I recently received a call from the representative of a U.S. corporation concerned about possible litigation in Canada. This person had good reason to think that a lawsuit against the company was imminent. However, this person was unsure whether the lawsuit would be filed in the U.S. or Canada given the unique circumstances of the case.
While its never good to be a defendant anywhere, I provided a brief overview of the comparative differences between damages in the the U.S. and Canada.
Of the two jurisdictions, chances are (and every case is different) any damages award will likely be less in Canada than in the United States. With substantially lower damages awards, litigation is less risky, and settlements of claims tend to be much less costly for defendants in Canada than they are in the U.S.
A number difference help explain why this is so.
1, General Damages are Capped at the Federal level
The biggest difference between the two jurisdictions is that general damages awards in Canada are substantially lower than those in the U.S., even in cases tried by jury. In 1978, the Canadian Supreme Court limited damages for pain and suffering. Adjusted for inflation, the cap now is just over $300,000. The United States has no federal cap on damages, though a few states, including Florida, have imposed them.

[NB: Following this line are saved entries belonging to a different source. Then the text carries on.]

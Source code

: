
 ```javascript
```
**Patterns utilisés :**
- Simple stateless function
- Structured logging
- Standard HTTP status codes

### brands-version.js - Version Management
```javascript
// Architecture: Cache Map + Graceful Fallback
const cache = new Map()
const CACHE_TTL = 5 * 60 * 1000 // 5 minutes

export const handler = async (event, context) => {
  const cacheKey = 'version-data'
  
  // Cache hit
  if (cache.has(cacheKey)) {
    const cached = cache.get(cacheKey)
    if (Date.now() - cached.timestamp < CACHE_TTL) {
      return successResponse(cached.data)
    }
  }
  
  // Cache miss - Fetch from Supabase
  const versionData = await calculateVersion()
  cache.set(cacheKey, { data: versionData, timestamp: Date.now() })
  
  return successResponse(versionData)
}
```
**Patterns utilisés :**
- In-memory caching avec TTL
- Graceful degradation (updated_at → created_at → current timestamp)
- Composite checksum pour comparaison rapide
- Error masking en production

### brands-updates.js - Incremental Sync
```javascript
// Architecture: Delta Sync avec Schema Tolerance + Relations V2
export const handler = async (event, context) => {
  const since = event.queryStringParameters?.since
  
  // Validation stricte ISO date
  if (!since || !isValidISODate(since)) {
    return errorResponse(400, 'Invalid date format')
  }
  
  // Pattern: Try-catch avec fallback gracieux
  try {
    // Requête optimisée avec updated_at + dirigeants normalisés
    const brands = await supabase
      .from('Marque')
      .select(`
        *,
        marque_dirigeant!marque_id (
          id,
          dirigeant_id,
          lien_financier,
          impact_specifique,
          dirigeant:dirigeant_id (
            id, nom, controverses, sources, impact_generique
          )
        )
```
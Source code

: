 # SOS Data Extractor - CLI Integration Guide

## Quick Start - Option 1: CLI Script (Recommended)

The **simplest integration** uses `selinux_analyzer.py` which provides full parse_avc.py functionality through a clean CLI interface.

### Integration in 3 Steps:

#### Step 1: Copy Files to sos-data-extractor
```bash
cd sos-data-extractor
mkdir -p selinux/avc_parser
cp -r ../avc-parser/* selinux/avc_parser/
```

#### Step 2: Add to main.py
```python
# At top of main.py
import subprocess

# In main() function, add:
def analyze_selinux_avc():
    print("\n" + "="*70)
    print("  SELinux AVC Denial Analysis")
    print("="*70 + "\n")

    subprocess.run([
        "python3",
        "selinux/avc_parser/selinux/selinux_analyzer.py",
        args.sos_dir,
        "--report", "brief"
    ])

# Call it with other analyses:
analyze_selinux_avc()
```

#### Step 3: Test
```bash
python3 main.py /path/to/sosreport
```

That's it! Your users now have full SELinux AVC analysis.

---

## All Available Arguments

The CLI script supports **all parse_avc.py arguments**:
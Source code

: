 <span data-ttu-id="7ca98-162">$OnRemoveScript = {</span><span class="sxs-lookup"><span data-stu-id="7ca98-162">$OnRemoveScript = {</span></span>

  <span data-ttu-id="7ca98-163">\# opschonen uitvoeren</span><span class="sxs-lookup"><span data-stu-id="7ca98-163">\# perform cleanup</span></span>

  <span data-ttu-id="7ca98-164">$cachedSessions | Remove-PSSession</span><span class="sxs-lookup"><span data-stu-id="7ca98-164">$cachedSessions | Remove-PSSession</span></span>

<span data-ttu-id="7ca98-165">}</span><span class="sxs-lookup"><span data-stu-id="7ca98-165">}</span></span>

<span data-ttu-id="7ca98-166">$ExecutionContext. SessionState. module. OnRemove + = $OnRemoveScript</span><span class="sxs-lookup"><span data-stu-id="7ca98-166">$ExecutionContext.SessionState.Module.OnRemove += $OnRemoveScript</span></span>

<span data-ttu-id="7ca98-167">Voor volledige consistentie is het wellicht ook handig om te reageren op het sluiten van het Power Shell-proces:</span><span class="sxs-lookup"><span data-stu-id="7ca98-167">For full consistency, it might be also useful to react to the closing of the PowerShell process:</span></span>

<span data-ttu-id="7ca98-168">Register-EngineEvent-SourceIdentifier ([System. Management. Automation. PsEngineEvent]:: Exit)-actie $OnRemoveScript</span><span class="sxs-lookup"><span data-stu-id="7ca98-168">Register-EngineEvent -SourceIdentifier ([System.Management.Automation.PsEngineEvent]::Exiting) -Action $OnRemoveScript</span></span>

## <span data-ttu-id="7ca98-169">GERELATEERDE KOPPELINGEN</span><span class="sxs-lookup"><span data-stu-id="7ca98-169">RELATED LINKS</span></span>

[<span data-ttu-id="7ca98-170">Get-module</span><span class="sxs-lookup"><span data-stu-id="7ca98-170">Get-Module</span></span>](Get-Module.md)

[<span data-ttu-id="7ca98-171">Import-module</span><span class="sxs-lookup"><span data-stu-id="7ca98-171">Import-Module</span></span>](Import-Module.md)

In the case of medical malpractice, for example, defendants are more likely to prevail, and if they don’t, damages are far less than in the U.S. Of the cases tried in 2007, judgments went in the patient’s favor 25 times and the doctor’s 70 times. The median amount of damages was about $91,000.
2. Special damages are Limited
Punitive damage awards in Canada are also less common and tend to be smaller than they are in the U.S. In addition, Canada has no statutes providing for treble damages, as antitrust and RICO statues do in the United States. When awarded, punitive damages typically do not exceed $50,000. With substantially lower damages awards, litigation is less risky, and settlements of claims tend to be much less costly for defendants in Canada than they are in the U.S.
3. Plaintiff May Need to Post a Security
As a further protection for defendants, Canadian courts in most jurisdictions may order a plaintiff to post a security for potential award of costs. Security may be required if the plaintiff is outside the province (an important facts for potential U.S litigants). The court has discretion to deny a request for the posting of security. If requiring security would have the effect of preventing prosecution of a meritorious claim. In addition , courts often order that security costs be posted in installments as the litigation proceeds, rather than as one up-front lump sum.
4. Jury Trials are Infrequent.
A party may request a jury, but the courts have broad discretion to deny a jury trial if the legal or factual issues are complex o if a defendant might be prejudiced. Thus, civil jury trials tend to be rare in Canadian except in personal injury and insurance litigation.
The infrequency of civil jury trial sin Canada results in greater certainty in litigation outcomes, less bias against deep-pocket or foreign defendants and lower damage award, all of which are strategic considerations for all sides.
It pays to be a defendant in Canada.